### [What is being asked]
For the records below, work out the number of lines holding "définie" and reply with only that.

### [Listed records]
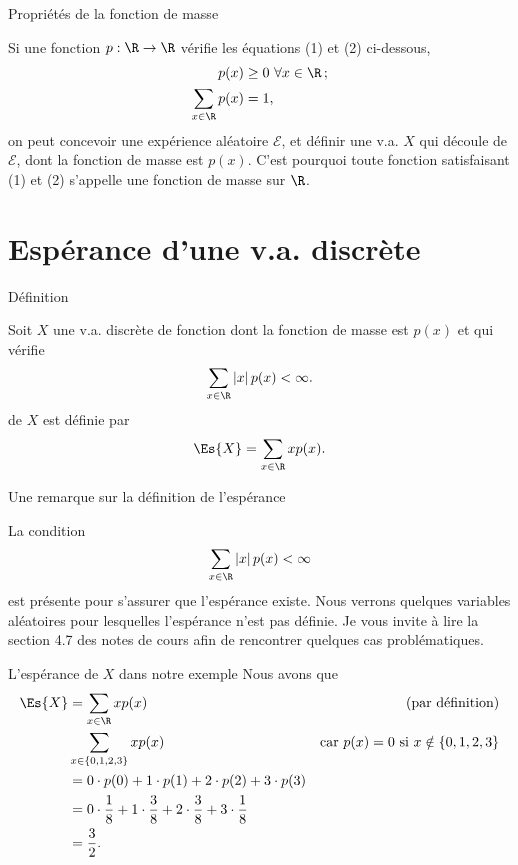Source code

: \documentclass[nuit,charter,pied]{BeamerJS}
\begin{document}
\begin{frame}{Propriétés de la fonction de masse}
	\begin{rem}
		Si une fonction $p:\R\rightarrow \R$ vérifie les équations (1) et (2) ci-dessous,
		\begin{align}
			p(x)&\geq 0~\forall x\in\R\,;\\ 
			\sum_{x\in\R}p(x)&=1,
		\end{align}
		on peut concevoir une expérience aléatoire $\mathcal{E}$, et définir une v.a. $X$ qui découle de $\mathcal{E}$, dont la fonction de masse est $p(x)$. C'est pourquoi toute fonction satisfaisant (1) et (2) s'appelle une fonction de masse sur $\R$.
	\end{rem}
\end{frame}

\section{Espérance d'une v.a. discrète}

\begin{frame}{Définition}
	\begin{defn}
		Soit $X$ une v.a. discrète de fonction dont la fonction de masse est $p(x)$ et qui vérifie
		\[\sum_{x\in\R}|x|\,p(x)<\infty.\]
		 de $X$ est définie par
		\[\Es{X}=\sum_{x\in\R}xp(x).\]
	\end{defn}
	\end{frame}
\begin{frame}{Une remarque sur la définition de l'espérance}
	\begin{rem}
		La condition \[\sum_{x\in\R}|x|\,p(x)<\infty\] est présente pour s'assurer que l'espérance existe. Nous verrons quelques variables aléatoires pour lesquelles l'espérance n'est pas définie. Je vous invite à lire la section 4.7 des notes de cours afin de rencontrer quelques cas problématiques.
	\end{rem}
\end{frame}
\begin{frame}{L'espérance de \(X\) dans notre exemple}
Nous avons que
\begin{align*}
	\Es{X}&=\sum_{x\in\R}xp(x)&\text{(par définition)}\\
	&\sum_{x\in\{0,1,2,3\}}xp(x)&\text{car $p(x)=0$ si $x\notin\{0,1,2,3\}$}\\
	&=0\cdot p(0)+1\cdot p(1)+2\cdot p(2)+3\cdot p(3)\\
	&=0\cdot \frac{1}{8}+1\cdot \frac{3}{8}+2\cdot \frac{3}{8}+3\cdot \frac{1}{8}\\
	&=\frac{3}{2}.
\end{align*}

\end{frame}
\end{document}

### [Problem solution]
2